* [EXERCISE PROMPT]: The entries need to be copied exactly as they stand, images left out.

Records excerpted from a collection
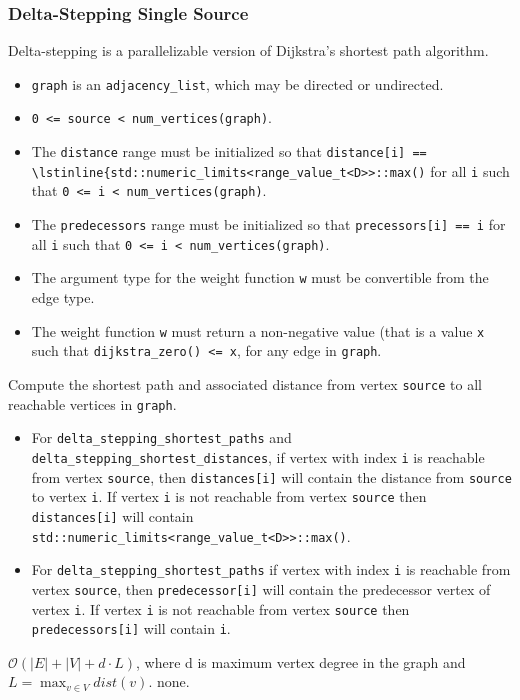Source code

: \subsubsection{Delta-Stepping Single Source}

{\small

}


\begin{itemdescr}
\pnum Delta-stepping is a parallelizable version of Dijkstra's shortest path algorithm.
\pnum\preconditions
\begin{itemize}
\item
\lstinline{graph} is an \lstinline{adjacency_list}, which may be directed or
undirected.
\item
\lstinline{0 <= source < num_vertices(graph)}.
\item
  The \lstinline{distance} range must be initialized so that 
    \lstinline{distance[i] == \lstinline{std::numeric_limits<range_value_t<D>>::max()} 
      for all \lstinline{i}
      such that \lstinline{0 <= i < num_vertices(graph)}.  
\item
  The \lstinline{predecessors} range must be initialized so that
  \lstinline{precessors[i] == i} for all \lstinline{i} such that 
  \lstinline{0 <= i < num_vertices(graph)}.
\end{itemize}
\pnum\requires
\begin{itemize}
\item
  The argument type for the weight
  function \lstinline{w} must be convertible from the edge type.
\item
  The weight function \lstinline{w} must return a non-negative value (that is
  a value \lstinline{x} such that \lstinline{dijkstra_zero() <= x},
  for any edge in \lstinline{graph}.
\end{itemize}
\pnum\effects Compute the shortest path and associated distance from vertex
\lstinline{source} to all reachable vertices in \lstinline{graph}.
\pnum\returns
\begin{itemize}
\item For \lstinline{delta_stepping_shortest_paths} and \lstinline{delta_stepping_shortest_distances},
  if vertex with index \lstinline{i} is reachable from vertex \lstinline{source}, then
  \lstinline{distances[i]} will contain the distance from \lstinline{source} to vertex
  \lstinline{i}.  If vertex \lstinline{i} is not reachable from vertex
  \lstinline{source} then \lstinline{distances[i]} will contain
  \lstinline{std::numeric_limits<range_value_t<D>>::max()}.
\item
For \lstinline{delta_stepping_shortest_paths} if vertex with index \lstinline{i} is reachable
from vertex \lstinline{source}, then \lstinline{predecessor[i]} will contain the
predecessor vertex of vertex \lstinline{i}.  If vertex \lstinline{i} is not reachable
from vertex \lstinline{source} then \lstinline{predecessors[i]} will contain
\lstinline{i}.
\end{itemize}
%
\pnum\complexity $\mathcal{O}(|E| + |V| + d\cdot L)$, where d is maximum vertex degree in the graph and $L = \max_{v\in V} dist(v)$.
\pnum\throws none. 
\end{itemdescr}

* [WORKED SOLUTION]:
Source code

: \subsubsection{Delta-Stepping Single Source}

{\small

}


\begin{itemdescr}
\pnum Delta-stepping is a parallelizable version of Dijkstra's shortest path algorithm.
\pnum\preconditions
\begin{itemize}
\item
\lstinline{graph} is an \lstinline{adjacency_list}, which may be directed or
undirected.
\item
\lstinline{0 <= source < num_vertices(graph)}.
\item
  The \lstinline{distance} range must be initialized so that 
    \lstinline{distance[i] == \lstinline{std::numeric_limits<range_value_t<D>>::max()} 
      for all \lstinline{i}
      such that \lstinline{0 <= i < num_vertices(graph)}.  
\item
  The \lstinline{predecessors} range must be initialized so that
  \lstinline{precessors[i] == i} for all \lstinline{i} such that 
  \lstinline{0 <= i < num_vertices(graph)}.
\end{itemize}
\pnum\requires
\begin{itemize}
\item
  The argument type for the weight
  function \lstinline{w} must be convertible from the edge type.
\item
  The weight function \lstinline{w} must return a non-negative value (that is
  a value \lstinline{x} such that \lstinline{dijkstra_zero() <= x},
  for any edge in \lstinline{graph}.
\end{itemize}
\pnum\effects Compute the shortest path and associated distance from vertex
\lstinline{source} to all reachable vertices in \lstinline{graph}.
\pnum\returns
\begin{itemize}
\item For \lstinline{delta_stepping_shortest_paths} and \lstinline{delta_stepping_shortest_distances},
  if vertex with index \lstinline{i} is reachable from vertex \lstinline{source}, then
  \lstinline{distances[i]} will contain the distance from \lstinline{source} to vertex
  \lstinline{i}.  If vertex \lstinline{i} is not reachable from vertex
  \lstinline{source} then \lstinline{distances[i]} will contain
  \lstinline{std::numeric_limits<range_value_t<D>>::max()}.
\item
For \lstinline{delta_stepping_shortest_paths} if vertex with index \lstinline{i} is reachable
from vertex \lstinline{source}, then \lstinline{predecessor[i]} will contain the
predecessor vertex of vertex \lstinline{i}.  If vertex \lstinline{i} is not reachable
from vertex \lstinline{source} then \lstinline{predecessors[i]} will contain
\lstinline{i}.
\end{itemize}
%
\pnum\complexity $\mathcal{O}(|E| + |V| + d\cdot L)$, where d is maximum vertex degree in the graph and $L = \max_{v\in V} dist(v)$.
\pnum\throws none. 
\end{itemdescr}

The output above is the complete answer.